**Task requirements**:
The required output is the lines below from the line containing "I'm Althof <img" to the line containing "and reading books.</h3>", inclusive, retyped exactly. No other lines belong in it.

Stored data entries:
┏━━

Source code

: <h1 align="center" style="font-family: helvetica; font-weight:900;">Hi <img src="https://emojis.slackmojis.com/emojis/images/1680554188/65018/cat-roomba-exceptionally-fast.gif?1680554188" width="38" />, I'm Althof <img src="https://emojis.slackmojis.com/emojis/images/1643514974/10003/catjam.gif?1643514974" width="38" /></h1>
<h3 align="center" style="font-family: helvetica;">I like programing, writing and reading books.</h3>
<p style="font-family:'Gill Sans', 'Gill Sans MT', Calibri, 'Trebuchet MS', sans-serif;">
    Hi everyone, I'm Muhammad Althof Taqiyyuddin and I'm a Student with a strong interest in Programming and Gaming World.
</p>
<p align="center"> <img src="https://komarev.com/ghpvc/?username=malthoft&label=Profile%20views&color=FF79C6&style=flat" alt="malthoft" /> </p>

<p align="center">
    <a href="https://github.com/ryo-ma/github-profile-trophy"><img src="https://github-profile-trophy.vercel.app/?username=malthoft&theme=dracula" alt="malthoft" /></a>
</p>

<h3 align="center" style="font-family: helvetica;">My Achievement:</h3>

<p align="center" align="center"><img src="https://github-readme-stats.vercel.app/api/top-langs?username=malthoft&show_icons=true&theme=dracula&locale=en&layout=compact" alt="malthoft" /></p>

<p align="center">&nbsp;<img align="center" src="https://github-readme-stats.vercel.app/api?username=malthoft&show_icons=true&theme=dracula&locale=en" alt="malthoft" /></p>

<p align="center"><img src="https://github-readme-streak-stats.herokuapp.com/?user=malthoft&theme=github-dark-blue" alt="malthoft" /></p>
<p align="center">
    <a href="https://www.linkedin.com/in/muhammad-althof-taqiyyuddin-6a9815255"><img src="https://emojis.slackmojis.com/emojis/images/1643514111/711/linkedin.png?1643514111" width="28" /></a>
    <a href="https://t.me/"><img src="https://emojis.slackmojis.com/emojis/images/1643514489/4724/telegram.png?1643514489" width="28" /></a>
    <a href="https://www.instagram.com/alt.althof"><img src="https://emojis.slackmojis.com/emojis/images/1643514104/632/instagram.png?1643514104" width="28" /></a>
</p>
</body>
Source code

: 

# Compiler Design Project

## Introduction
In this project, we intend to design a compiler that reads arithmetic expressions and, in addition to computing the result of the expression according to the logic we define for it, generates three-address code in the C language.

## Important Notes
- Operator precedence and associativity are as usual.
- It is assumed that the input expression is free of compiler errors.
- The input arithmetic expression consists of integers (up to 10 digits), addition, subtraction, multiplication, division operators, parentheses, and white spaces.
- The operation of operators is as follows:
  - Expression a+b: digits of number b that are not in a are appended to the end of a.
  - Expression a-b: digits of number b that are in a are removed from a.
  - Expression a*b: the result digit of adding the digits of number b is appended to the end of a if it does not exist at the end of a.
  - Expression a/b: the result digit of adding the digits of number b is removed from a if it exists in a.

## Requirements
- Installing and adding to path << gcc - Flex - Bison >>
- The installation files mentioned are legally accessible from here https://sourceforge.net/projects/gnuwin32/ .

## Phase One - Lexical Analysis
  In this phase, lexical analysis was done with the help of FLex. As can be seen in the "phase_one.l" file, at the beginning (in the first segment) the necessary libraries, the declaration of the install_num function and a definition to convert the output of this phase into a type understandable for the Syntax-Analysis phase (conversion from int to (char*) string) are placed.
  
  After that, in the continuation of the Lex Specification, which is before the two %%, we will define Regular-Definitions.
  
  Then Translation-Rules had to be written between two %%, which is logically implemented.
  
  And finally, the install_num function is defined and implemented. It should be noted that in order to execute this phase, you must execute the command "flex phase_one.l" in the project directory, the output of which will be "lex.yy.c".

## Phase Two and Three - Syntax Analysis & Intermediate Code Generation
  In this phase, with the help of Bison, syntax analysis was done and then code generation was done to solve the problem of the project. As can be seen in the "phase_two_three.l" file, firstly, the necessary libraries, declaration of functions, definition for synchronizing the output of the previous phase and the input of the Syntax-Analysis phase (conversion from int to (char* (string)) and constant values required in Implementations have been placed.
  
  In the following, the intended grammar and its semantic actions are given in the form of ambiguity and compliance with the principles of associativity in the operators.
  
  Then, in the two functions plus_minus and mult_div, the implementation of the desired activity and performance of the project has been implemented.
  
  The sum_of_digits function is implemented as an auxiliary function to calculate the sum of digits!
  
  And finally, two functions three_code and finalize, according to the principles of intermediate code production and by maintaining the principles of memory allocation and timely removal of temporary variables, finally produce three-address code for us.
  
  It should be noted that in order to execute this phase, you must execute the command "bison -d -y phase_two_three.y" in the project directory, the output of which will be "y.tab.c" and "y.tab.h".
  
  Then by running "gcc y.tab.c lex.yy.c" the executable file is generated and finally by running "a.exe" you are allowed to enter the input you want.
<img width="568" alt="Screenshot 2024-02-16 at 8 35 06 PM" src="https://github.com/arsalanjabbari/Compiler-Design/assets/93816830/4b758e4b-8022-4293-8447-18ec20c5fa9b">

┗━━

**Task solution**:
: <h1 align="center" style="font-family: helvetica; font-weight:900;">Hi <img src="https://emojis.slackmojis.com/emojis/images/1680554188/65018/cat-roomba-exceptionally-fast.gif?1680554188" width="38" />, I'm Althof <img src="https://emojis.slackmojis.com/emojis/images/1643514974/10003/catjam.gif?1643514974" width="38" /></h1>
<h3 align="center" style="font-family: helvetica;">I like programing, writing and reading books.</h3>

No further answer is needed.